Try it
Could you repeat the records below exactly as written?

Provided data
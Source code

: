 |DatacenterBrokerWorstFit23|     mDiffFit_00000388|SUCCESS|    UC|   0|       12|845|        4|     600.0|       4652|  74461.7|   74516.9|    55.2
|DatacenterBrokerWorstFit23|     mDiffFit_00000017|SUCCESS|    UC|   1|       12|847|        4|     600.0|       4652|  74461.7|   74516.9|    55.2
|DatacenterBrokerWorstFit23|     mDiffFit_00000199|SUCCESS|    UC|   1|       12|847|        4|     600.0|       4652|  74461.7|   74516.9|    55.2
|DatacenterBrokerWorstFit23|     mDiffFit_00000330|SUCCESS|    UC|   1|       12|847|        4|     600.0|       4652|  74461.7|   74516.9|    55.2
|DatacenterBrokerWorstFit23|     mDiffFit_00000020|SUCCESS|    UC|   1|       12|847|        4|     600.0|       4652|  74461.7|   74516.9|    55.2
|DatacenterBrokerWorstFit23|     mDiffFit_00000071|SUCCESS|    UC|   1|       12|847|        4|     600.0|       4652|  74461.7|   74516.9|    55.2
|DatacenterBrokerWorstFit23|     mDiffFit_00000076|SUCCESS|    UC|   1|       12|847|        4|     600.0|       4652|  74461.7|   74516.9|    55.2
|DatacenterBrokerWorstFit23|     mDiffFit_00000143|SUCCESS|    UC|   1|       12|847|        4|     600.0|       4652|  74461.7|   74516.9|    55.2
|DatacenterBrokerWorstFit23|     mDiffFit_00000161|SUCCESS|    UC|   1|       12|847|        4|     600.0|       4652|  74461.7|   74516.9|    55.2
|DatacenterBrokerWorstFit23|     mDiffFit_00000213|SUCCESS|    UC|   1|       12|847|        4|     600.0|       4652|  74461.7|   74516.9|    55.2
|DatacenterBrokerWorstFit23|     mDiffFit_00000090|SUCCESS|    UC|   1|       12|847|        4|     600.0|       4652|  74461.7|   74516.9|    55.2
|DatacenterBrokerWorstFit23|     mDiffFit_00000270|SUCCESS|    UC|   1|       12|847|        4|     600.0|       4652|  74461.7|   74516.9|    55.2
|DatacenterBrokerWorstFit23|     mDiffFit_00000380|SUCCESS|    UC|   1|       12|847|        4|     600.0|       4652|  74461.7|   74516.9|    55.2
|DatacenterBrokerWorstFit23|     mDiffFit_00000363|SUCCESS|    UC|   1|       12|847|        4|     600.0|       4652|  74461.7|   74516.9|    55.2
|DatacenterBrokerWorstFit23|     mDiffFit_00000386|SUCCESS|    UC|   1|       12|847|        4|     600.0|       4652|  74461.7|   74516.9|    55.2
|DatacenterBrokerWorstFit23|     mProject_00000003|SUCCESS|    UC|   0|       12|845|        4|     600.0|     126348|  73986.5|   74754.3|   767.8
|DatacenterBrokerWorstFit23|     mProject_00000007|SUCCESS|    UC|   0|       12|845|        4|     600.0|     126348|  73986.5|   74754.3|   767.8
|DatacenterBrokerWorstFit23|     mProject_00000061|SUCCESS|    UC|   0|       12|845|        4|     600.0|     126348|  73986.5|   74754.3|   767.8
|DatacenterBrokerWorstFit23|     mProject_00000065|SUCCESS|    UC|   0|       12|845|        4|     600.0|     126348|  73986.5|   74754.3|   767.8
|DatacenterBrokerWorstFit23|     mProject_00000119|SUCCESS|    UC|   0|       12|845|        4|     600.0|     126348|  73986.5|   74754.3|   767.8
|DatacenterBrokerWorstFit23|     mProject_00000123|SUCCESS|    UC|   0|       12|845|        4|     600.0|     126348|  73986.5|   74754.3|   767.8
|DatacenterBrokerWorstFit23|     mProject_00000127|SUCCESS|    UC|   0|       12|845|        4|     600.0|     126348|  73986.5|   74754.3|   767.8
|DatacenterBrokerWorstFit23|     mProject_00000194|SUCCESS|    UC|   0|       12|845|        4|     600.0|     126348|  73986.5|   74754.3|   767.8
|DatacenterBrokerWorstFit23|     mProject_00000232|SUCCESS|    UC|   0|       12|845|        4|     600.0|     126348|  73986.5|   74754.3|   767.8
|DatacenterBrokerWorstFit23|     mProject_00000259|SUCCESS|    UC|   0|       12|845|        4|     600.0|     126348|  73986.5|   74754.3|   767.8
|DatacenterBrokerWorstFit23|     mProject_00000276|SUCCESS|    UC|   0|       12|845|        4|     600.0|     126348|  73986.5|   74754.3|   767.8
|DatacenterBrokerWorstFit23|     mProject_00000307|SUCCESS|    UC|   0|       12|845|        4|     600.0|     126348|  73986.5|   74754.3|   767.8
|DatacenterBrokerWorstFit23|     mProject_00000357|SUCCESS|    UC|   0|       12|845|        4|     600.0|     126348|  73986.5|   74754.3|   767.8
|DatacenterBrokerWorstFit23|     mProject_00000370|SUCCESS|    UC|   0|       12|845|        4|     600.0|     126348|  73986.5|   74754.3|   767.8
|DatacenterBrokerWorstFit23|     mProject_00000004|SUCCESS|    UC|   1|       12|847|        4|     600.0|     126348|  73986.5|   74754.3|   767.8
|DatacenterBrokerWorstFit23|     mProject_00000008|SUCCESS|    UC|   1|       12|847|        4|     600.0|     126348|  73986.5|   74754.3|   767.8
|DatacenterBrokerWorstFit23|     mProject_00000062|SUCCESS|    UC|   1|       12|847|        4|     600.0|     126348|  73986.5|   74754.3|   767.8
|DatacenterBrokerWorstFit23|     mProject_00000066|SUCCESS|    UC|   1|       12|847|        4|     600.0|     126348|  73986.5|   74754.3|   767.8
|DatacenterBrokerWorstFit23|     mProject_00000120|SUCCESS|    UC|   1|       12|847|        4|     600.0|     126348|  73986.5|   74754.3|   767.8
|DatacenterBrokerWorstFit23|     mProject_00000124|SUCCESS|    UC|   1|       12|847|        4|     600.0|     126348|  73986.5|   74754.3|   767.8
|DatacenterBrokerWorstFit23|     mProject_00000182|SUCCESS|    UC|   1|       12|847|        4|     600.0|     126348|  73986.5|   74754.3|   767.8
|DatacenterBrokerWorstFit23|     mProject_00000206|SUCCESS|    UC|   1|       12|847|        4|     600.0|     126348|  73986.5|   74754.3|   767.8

Expected output
Source code

: |DatacenterBrokerWorstFit23|     mDiffFit_00000388|SUCCESS|    UC|   0|       12|845|        4|     600.0|       4652|  74461.7|   74516.9|    55.2
|DatacenterBrokerWorstFit23|     mDiffFit_00000017|SUCCESS|    UC|   1|       12|847|        4|     600.0|       4652|  74461.7|   74516.9|    55.2
|DatacenterBrokerWorstFit23|     mDiffFit_00000199|SUCCESS|    UC|   1|       12|847|        4|     600.0|       4652|  74461.7|   74516.9|    55.2
|DatacenterBrokerWorstFit23|     mDiffFit_00000330|SUCCESS|    UC|   1|       12|847|        4|     600.0|       4652|  74461.7|   74516.9|    55.2
|DatacenterBrokerWorstFit23|     mDiffFit_00000020|SUCCESS|    UC|   1|       12|847|        4|     600.0|       4652|  74461.7|   74516.9|    55.2
|DatacenterBrokerWorstFit23|     mDiffFit_00000071|SUCCESS|    UC|   1|       12|847|        4|     600.0|       4652|  74461.7|   74516.9|    55.2
|DatacenterBrokerWorstFit23|     mDiffFit_00000076|SUCCESS|    UC|   1|       12|847|        4|     600.0|       4652|  74461.7|   74516.9|    55.2
|DatacenterBrokerWorstFit23|     mDiffFit_00000143|SUCCESS|    UC|   1|       12|847|        4|     600.0|       4652|  74461.7|   74516.9|    55.2
|DatacenterBrokerWorstFit23|     mDiffFit_00000161|SUCCESS|    UC|   1|       12|847|        4|     600.0|       4652|  74461.7|   74516.9|    55.2
|DatacenterBrokerWorstFit23|     mDiffFit_00000213|SUCCESS|    UC|   1|       12|847|        4|     600.0|       4652|  74461.7|   74516.9|    55.2
|DatacenterBrokerWorstFit23|     mDiffFit_00000090|SUCCESS|    UC|   1|       12|847|        4|     600.0|       4652|  74461.7|   74516.9|    55.2
|DatacenterBrokerWorstFit23|     mDiffFit_00000270|SUCCESS|    UC|   1|       12|847|        4|     600.0|       4652|  74461.7|   74516.9|    55.2
|DatacenterBrokerWorstFit23|     mDiffFit_00000380|SUCCESS|    UC|   1|       12|847|        4|     600.0|       4652|  74461.7|   74516.9|    55.2
|DatacenterBrokerWorstFit23|     mDiffFit_00000363|SUCCESS|    UC|   1|       12|847|        4|     600.0|       4652|  74461.7|   74516.9|    55.2
|DatacenterBrokerWorstFit23|     mDiffFit_00000386|SUCCESS|    UC|   1|       12|847|        4|     600.0|       4652|  74461.7|   74516.9|    55.2
|DatacenterBrokerWorstFit23|     mProject_00000003|SUCCESS|    UC|   0|       12|845|        4|     600.0|     126348|  73986.5|   74754.3|   767.8
|DatacenterBrokerWorstFit23|     mProject_00000007|SUCCESS|    UC|   0|       12|845|        4|     600.0|     126348|  73986.5|   74754.3|   767.8
|DatacenterBrokerWorstFit23|     mProject_00000061|SUCCESS|    UC|   0|       12|845|        4|     600.0|     126348|  73986.5|   74754.3|   767.8
|DatacenterBrokerWorstFit23|     mProject_00000065|SUCCESS|    UC|   0|       12|845|        4|     600.0|     126348|  73986.5|   74754.3|   767.8
|DatacenterBrokerWorstFit23|     mProject_00000119|SUCCESS|    UC|   0|       12|845|        4|     600.0|     126348|  73986.5|   74754.3|   767.8
|DatacenterBrokerWorstFit23|     mProject_00000123|SUCCESS|    UC|   0|       12|845|        4|     600.0|     126348|  73986.5|   74754.3|   767.8
|DatacenterBrokerWorstFit23|     mProject_00000127|SUCCESS|    UC|   0|       12|845|        4|     600.0|     126348|  73986.5|   74754.3|   767.8
|DatacenterBrokerWorstFit23|     mProject_00000194|SUCCESS|    UC|   0|       12|845|        4|     600.0|     126348|  73986.5|   74754.3|   767.8
|DatacenterBrokerWorstFit23|     mProject_00000232|SUCCESS|    UC|   0|       12|845|        4|     600.0|     126348|  73986.5|   74754.3|   767.8
|DatacenterBrokerWorstFit23|     mProject_00000259|SUCCESS|    UC|   0|       12|845|        4|     600.0|     126348|  73986.5|   74754.3|   767.8
|DatacenterBrokerWorstFit23|     mProject_00000276|SUCCESS|    UC|   0|       12|845|        4|     600.0|     126348|  73986.5|   74754.3|   767.8
|DatacenterBrokerWorstFit23|     mProject_00000307|SUCCESS|    UC|   0|       12|845|        4|     600.0|     126348|  73986.5|   74754.3|   767.8
|DatacenterBrokerWorstFit23|     mProject_00000357|SUCCESS|    UC|   0|       12|845|        4|     600.0|     126348|  73986.5|   74754.3|   767.8
|DatacenterBrokerWorstFit23|     mProject_00000370|SUCCESS|    UC|   0|       12|845|        4|     600.0|     126348|  73986.5|   74754.3|   767.8
|DatacenterBrokerWorstFit23|     mProject_00000004|SUCCESS|    UC|   1|       12|847|        4|     600.0|     126348|  73986.5|   74754.3|   767.8
|DatacenterBrokerWorstFit23|     mProject_00000008|SUCCESS|    UC|   1|       12|847|        4|     600.0|     126348|  73986.5|   74754.3|   767.8
|DatacenterBrokerWorstFit23|     mProject_00000062|SUCCESS|    UC|   1|       12|847|        4|     600.0|     126348|  73986.5|   74754.3|   767.8
|DatacenterBrokerWorstFit23|     mProject_00000066|SUCCESS|    UC|   1|       12|847|        4|     600.0|     126348|  73986.5|   74754.3|   767.8
|DatacenterBrokerWorstFit23|     mProject_00000120|SUCCESS|    UC|   1|       12|847|        4|     600.0|     126348|  73986.5|   74754.3|   767.8
|DatacenterBrokerWorstFit23|     mProject_00000124|SUCCESS|    UC|   1|       12|847|        4|     600.0|     126348|  73986.5|   74754.3|   767.8
|DatacenterBrokerWorstFit23|     mProject_00000182|SUCCESS|    UC|   1|       12|847|        4|     600.0|     126348|  73986.5|   74754.3|   767.8
|DatacenterBrokerWorstFit23|     mProject_00000206|SUCCESS|    UC|   1|       12|847|        4|     600.0|     126348|  73986.5|   74754.3|   767.8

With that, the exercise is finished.